### Task details
Output exactly the lines from the one holding "NEON 向量的 Load" through the final line of the entries.

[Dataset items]
===============

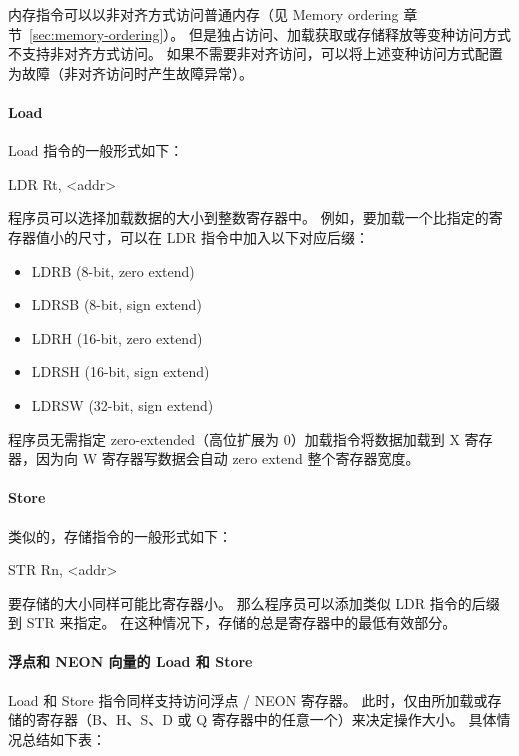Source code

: 内存指令可以以非对齐方式访问普通内存（见 Memory ordering 章节~\ref{sec:memory-ordering}）。
但是独占访问、加载获取或存储释放等变种访问方式不支持非对齐方式访问。
如果不需要非对齐访问，可以将上述变种访问方式配置为故障（非对齐访问时产生故障异常）。

\paragraph{Load}

Load 指令的一般形式如下：

\begin{lstcode}[numbers=none, language={[ARM]Assembler}]
  LDR Rt, <addr>
\end{lstcode}

程序员可以选择加载数据的大小到整数寄存器中。
例如，要加载一个比指定的寄存器值小的尺寸，可以在 LDR 指令中加入以下对应后缀：
\begin{itemize}
  \item LDRB (8-bit, zero extend)
  \item LDRSB (8-bit, sign extend)
  \item LDRH (16-bit, zero extend)
  \item LDRSH (16-bit, sign extend)
  \item LDRSW (32-bit, sign extend)
\end{itemize}

程序员无需指定 zero-extended（高位扩展为 0）加载指令将数据加载到 X 寄存器，因为向 W 寄存器写数据会自动 zero extend 整个寄存器宽度。

\paragraph{Store}

类似的，存储指令的一般形式如下：

\begin{lstcode}[numbers=none, language={[ARM]Assembler}]
  STR Rn, <addr>
\end{lstcode}

要存储的大小同样可能比寄存器小。
那么程序员可以添加类似 LDR 指令的后缀到 STR 来指定。
在这种情况下，存储的总是寄存器中的最低有效部分。

\paragraph{浮点和 NEON 向量的 Load 和 Store}

Load 和 Store 指令同样支持访问浮点 / NEON 寄存器。
此时，仅由所加载或存储的寄存器（B、H、S、D 或 Q 寄存器中的任意一个）来决定操作大小。
具体情况总结如下表：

===============

### Response area
\paragraph{浮点和 NEON 向量的 Load 和 Store}

Load 和 Store 指令同样支持访问浮点 / NEON 寄存器。
此时，仅由所加载或存储的寄存器（B、H、S、D 或 Q 寄存器中的任意一个）来决定操作大小。
具体情况总结如下表：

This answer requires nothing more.